Material supplied: Begin

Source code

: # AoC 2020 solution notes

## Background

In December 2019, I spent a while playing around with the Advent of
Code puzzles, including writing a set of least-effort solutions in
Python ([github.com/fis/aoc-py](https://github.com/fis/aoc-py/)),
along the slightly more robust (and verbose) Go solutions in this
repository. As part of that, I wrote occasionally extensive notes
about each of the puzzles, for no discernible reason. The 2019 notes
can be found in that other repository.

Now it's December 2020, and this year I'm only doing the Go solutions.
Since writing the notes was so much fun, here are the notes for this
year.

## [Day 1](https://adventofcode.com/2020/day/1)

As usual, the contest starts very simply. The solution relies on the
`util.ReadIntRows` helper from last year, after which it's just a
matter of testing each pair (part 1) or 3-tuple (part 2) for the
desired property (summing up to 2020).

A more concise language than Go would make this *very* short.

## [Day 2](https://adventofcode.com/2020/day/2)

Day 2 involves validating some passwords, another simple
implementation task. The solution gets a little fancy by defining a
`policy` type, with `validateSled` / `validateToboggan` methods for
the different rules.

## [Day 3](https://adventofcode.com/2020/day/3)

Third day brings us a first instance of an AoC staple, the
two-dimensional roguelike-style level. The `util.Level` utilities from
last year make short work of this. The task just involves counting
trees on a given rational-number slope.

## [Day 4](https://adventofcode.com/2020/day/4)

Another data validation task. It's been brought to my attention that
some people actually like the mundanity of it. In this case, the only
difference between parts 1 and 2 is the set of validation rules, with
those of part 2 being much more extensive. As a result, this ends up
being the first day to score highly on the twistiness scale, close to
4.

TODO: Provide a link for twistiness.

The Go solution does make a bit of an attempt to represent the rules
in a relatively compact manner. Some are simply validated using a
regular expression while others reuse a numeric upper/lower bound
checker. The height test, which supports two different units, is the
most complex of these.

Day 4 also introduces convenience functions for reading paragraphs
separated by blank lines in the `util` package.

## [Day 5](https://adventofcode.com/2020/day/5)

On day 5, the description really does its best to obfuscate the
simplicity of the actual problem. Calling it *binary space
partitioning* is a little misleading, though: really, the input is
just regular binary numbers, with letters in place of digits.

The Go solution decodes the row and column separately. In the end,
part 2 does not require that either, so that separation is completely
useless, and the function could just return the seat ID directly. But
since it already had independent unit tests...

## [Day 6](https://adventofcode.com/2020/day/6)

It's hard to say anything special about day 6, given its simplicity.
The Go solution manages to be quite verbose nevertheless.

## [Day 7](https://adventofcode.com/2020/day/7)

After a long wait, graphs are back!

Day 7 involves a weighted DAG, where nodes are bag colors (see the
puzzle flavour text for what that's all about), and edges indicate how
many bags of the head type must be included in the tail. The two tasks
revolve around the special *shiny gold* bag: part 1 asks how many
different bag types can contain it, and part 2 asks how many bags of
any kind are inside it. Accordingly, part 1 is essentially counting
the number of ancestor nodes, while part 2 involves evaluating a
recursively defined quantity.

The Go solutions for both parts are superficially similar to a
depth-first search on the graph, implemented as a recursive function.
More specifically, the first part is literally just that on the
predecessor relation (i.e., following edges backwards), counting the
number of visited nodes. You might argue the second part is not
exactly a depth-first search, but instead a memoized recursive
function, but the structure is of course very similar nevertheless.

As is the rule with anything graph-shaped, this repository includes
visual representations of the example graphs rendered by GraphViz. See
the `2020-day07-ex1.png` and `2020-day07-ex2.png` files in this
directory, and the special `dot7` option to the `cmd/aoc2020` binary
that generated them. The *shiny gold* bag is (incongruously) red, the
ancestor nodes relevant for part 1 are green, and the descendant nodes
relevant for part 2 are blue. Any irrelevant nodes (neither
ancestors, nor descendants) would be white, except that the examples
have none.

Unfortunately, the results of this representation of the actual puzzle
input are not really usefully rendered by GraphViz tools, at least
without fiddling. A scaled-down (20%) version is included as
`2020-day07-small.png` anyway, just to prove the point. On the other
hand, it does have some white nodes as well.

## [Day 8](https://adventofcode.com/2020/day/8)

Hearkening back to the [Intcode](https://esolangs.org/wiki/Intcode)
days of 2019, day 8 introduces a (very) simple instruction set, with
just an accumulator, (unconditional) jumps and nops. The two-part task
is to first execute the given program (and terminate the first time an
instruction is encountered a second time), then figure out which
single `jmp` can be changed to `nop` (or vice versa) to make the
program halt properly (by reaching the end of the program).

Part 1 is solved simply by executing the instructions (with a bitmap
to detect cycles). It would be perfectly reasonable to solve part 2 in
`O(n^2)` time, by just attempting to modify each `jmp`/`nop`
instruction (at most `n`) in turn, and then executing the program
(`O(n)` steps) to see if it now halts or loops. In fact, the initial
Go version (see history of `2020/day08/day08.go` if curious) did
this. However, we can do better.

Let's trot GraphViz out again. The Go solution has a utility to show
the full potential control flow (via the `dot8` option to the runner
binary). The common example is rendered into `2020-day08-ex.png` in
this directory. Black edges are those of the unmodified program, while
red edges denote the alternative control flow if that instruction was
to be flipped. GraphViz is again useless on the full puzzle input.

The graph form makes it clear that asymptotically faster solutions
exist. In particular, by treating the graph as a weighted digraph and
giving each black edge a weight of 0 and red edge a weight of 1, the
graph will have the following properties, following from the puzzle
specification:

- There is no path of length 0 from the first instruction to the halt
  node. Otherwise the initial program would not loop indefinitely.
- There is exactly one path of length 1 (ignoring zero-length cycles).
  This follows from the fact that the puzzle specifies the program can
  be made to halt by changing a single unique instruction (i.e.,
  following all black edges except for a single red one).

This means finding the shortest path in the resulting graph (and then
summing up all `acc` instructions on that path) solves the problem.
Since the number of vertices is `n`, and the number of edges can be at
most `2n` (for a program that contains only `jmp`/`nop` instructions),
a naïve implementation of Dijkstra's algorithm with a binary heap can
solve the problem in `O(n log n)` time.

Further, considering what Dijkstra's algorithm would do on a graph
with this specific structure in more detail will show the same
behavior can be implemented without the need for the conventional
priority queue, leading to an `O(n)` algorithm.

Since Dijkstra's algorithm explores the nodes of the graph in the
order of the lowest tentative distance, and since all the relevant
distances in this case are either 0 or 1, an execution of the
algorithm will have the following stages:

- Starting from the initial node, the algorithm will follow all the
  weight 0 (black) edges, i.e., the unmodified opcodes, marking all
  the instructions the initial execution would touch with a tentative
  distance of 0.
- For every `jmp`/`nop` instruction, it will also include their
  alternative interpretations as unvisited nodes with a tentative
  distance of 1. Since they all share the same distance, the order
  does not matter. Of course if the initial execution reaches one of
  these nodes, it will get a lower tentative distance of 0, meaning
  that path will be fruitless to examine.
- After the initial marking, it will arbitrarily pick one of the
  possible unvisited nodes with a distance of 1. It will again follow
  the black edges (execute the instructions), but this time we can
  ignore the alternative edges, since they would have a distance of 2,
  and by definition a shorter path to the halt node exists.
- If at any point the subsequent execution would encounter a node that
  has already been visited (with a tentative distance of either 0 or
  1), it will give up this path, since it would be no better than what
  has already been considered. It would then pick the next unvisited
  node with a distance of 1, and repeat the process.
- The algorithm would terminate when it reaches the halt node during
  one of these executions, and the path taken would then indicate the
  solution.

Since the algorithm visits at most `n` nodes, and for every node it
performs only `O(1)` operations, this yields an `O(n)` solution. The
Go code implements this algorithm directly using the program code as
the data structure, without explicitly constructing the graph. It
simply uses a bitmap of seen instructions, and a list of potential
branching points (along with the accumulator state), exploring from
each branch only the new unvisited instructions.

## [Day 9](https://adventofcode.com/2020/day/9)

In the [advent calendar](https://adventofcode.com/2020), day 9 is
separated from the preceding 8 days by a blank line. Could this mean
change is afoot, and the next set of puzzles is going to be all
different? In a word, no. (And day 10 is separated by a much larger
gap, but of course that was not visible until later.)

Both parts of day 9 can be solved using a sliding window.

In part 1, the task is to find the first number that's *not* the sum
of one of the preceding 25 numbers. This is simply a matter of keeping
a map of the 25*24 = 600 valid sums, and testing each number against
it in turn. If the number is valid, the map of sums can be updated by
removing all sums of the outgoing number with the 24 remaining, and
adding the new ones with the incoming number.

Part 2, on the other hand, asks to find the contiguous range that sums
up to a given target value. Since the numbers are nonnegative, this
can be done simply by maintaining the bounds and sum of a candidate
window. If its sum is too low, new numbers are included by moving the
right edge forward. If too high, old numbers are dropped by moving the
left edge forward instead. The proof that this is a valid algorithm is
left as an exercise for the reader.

Material supplied: End

▶ [Activity] Your task is to transcribe, with no changes, only the lines of the listing above that lie between the line holding "different bag types" and the line holding "to make the", inclusive.

▶ [Your solution]
different bag types can contain it, and part 2 asks how many bags of
any kind are inside it. Accordingly, part 1 is essentially counting
the number of ancestor nodes, while part 2 involves evaluating a
recursively defined quantity.

The Go solutions for both parts are superficially similar to a
depth-first search on the graph, implemented as a recursive function.
More specifically, the first part is literally just that on the
predecessor relation (i.e., following edges backwards), counting the
number of visited nodes. You might argue the second part is not
exactly a depth-first search, but instead a memoized recursive
function, but the structure is of course very similar nevertheless.

As is the rule with anything graph-shaped, this repository includes
visual representations of the example graphs rendered by GraphViz. See
the `2020-day07-ex1.png` and `2020-day07-ex2.png` files in this
directory, and the special `dot7` option to the `cmd/aoc2020` binary
that generated them. The *shiny gold* bag is (incongruously) red, the
ancestor nodes relevant for part 1 are green, and the descendant nodes
relevant for part 2 are blue. Any irrelevant nodes (neither
ancestors, nor descendants) would be white, except that the examples
have none.

Unfortunately, the results of this representation of the actual puzzle
input are not really usefully rendered by GraphViz tools, at least
without fiddling. A scaled-down (20%) version is included as
`2020-day07-small.png` anyway, just to prove the point. On the other
hand, it does have some white nodes as well.

## [Day 8](https://adventofcode.com/2020/day/8)

Hearkening back to the [Intcode](https://esolangs.org/wiki/Intcode)
days of 2019, day 8 introduces a (very) simple instruction set, with
just an accumulator, (unconditional) jumps and nops. The two-part task
is to first execute the given program (and terminate the first time an
instruction is encountered a second time), then figure out which
single `jmp` can be changed to `nop` (or vice versa) to make the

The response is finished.